Indonesia has experienced reduced rice production, forest fires and landfill fires as an impact of the long dry season caused by El Niño this year.
akarta and Tangerang in neighboring Banten ranked joint second as cities with the longest consecutive days experiencing extreme heat, also known as a heat streak, with a total of 17 days of extreme temperatures from Oct. 7 to 24, a study by think tank Climate Central finds.
In its latest study, the agency analyzed 14 cities in Indonesia and found nine experienced heat streaks. Jakarta and Tangerang’s 17-day streak matched that of the United States city of New Orleans, which experienced a heat streak from July 30 to Aug. 15. Houston in Texas, the US, topped the list with 22 consecutive days from July 31 to Aug. 21.
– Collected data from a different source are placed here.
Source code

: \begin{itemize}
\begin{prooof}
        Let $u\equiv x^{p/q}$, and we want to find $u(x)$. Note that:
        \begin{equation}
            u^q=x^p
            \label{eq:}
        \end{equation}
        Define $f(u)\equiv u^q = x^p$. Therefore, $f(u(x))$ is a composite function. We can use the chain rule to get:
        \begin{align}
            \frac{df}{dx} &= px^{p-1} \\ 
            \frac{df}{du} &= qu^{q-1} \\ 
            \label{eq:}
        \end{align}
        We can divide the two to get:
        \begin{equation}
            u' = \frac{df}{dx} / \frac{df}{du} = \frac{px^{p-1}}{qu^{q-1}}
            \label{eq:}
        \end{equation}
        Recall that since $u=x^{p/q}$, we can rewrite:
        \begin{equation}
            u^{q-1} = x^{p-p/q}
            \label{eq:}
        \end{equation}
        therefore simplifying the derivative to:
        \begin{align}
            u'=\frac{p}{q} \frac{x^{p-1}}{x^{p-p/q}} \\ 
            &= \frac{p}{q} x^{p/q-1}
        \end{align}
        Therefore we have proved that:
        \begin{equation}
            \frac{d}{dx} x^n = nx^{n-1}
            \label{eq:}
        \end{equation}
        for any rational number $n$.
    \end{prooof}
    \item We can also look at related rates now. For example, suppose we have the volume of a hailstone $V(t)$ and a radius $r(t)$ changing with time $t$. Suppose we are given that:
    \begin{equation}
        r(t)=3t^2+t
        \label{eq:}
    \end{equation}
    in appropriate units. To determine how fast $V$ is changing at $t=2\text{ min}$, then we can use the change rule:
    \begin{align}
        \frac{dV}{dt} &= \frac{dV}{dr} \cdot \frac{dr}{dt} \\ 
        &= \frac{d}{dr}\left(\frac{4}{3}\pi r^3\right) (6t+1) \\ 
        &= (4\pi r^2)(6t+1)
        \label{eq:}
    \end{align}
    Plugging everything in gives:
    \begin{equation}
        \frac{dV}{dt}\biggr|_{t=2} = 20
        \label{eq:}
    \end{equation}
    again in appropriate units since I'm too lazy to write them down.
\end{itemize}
Climate Central’s study examined how pollution affected countries and major cities worldwide from Nov. 2022 to Oct. 2023. It found that global temperatures rose by more than 1.3 degrees Celsius.
This situation affected 7.8 billion people, or 99 percent of the global human population, with only Iceland and Lesotho recording cooler-than-normal temperatures.
“This record 12 months is exactly what we would expect from a global climate fueled by carbon pollution,” said Andrew Pershing, vice president of science at Climate Central.
“Records will continue to be set next year, especially as an intensifying El Niño kicks in and exposes billions to the impacts of unusual heat. While climate impacts are most severe in equatorial developing countries, witnessing extreme heat waves triggered by climate change in the US, India, Japan and Europe underscores that no one is safe from climate change.”
Indonesia has experienced droughts and crop failures as a result of an extended dry season that began earlier this year. The Meteorology, Climatology and Geophysics Agency (BMKG) recorded two regencies in East Nusa Tenggara, East Sumba and Rote Ndao, that have experienced 176 days without rain.